§ **DESCRIPTION OF THE TASK**:
Read the records that follow and state how many lines hold "flaskpostfilm", adding nothing else.

§ **GIVEN RECORDS**:
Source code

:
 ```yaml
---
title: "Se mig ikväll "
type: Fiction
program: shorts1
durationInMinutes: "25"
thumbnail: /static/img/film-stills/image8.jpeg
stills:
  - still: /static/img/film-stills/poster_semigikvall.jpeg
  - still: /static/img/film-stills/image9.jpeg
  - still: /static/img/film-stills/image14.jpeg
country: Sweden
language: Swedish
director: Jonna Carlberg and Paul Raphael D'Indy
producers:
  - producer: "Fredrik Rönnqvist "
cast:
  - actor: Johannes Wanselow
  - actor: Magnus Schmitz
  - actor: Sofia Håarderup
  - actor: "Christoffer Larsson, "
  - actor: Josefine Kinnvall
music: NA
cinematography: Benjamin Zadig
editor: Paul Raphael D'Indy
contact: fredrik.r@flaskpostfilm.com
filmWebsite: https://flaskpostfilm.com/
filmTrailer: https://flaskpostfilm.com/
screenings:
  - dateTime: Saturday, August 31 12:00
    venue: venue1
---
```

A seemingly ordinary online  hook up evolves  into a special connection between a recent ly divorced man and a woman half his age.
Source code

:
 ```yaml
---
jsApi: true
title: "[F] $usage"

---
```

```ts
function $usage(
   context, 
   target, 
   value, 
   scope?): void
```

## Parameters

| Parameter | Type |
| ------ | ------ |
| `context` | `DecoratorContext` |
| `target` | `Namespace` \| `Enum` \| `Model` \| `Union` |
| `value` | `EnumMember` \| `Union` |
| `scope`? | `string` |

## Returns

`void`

§ **RESULT**:
3